Data listing —
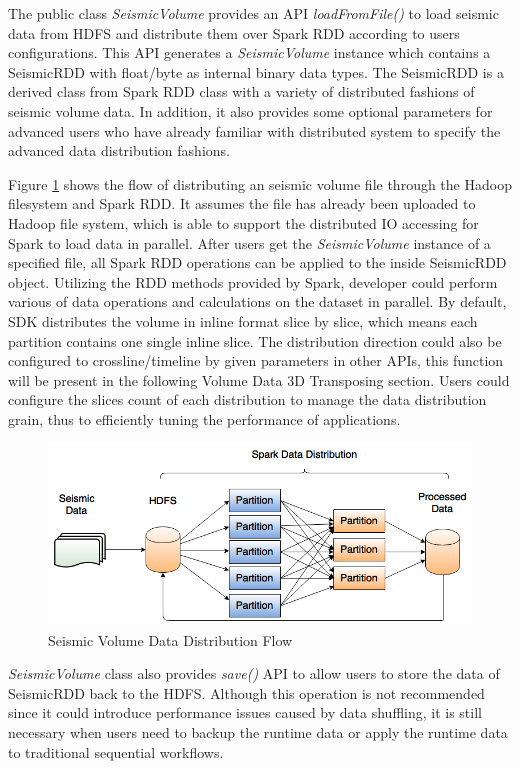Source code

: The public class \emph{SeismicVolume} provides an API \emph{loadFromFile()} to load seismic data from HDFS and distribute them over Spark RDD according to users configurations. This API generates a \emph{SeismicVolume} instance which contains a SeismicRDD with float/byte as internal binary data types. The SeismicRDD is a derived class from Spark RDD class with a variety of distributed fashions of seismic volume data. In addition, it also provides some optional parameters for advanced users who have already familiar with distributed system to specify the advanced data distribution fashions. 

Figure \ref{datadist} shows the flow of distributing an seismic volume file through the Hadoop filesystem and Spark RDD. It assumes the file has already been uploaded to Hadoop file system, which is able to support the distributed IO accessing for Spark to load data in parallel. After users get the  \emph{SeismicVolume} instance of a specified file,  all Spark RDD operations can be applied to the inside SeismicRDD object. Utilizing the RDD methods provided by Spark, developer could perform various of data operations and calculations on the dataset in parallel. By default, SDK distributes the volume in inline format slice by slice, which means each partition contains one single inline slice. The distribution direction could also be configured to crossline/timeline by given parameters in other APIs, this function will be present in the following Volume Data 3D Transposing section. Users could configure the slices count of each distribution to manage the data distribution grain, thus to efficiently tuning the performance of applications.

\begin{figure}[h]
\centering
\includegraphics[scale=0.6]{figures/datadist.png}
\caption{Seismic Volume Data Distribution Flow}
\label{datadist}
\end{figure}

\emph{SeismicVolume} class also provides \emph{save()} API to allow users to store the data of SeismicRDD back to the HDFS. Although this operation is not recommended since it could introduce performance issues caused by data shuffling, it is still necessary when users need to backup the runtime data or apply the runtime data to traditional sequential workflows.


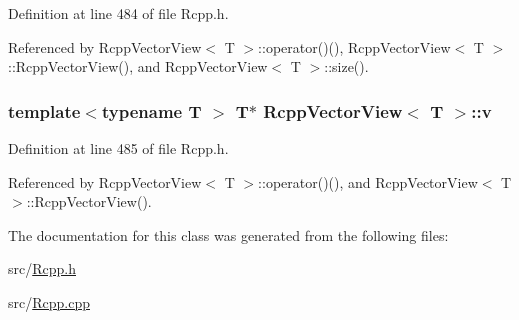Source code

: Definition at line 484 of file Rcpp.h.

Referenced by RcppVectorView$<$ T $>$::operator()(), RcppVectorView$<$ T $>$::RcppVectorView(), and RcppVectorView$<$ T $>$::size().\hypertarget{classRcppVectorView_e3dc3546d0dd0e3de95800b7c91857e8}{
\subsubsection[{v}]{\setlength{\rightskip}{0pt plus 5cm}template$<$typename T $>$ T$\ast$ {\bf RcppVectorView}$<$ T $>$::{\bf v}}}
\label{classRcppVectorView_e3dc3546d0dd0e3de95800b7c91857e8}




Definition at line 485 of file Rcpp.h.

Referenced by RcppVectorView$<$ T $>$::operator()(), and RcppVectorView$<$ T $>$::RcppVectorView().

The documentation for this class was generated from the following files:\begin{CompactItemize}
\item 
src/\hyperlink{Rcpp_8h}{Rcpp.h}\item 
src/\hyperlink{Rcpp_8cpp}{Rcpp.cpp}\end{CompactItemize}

Brief —
Show every line in the entries above that contains the string "CompactItemize".

Answer to the problem —
The documentation for this class was generated from the following files:\begin{CompactItemize}
src/\hyperlink{Rcpp_8cpp}{Rcpp.cpp}\end{CompactItemize}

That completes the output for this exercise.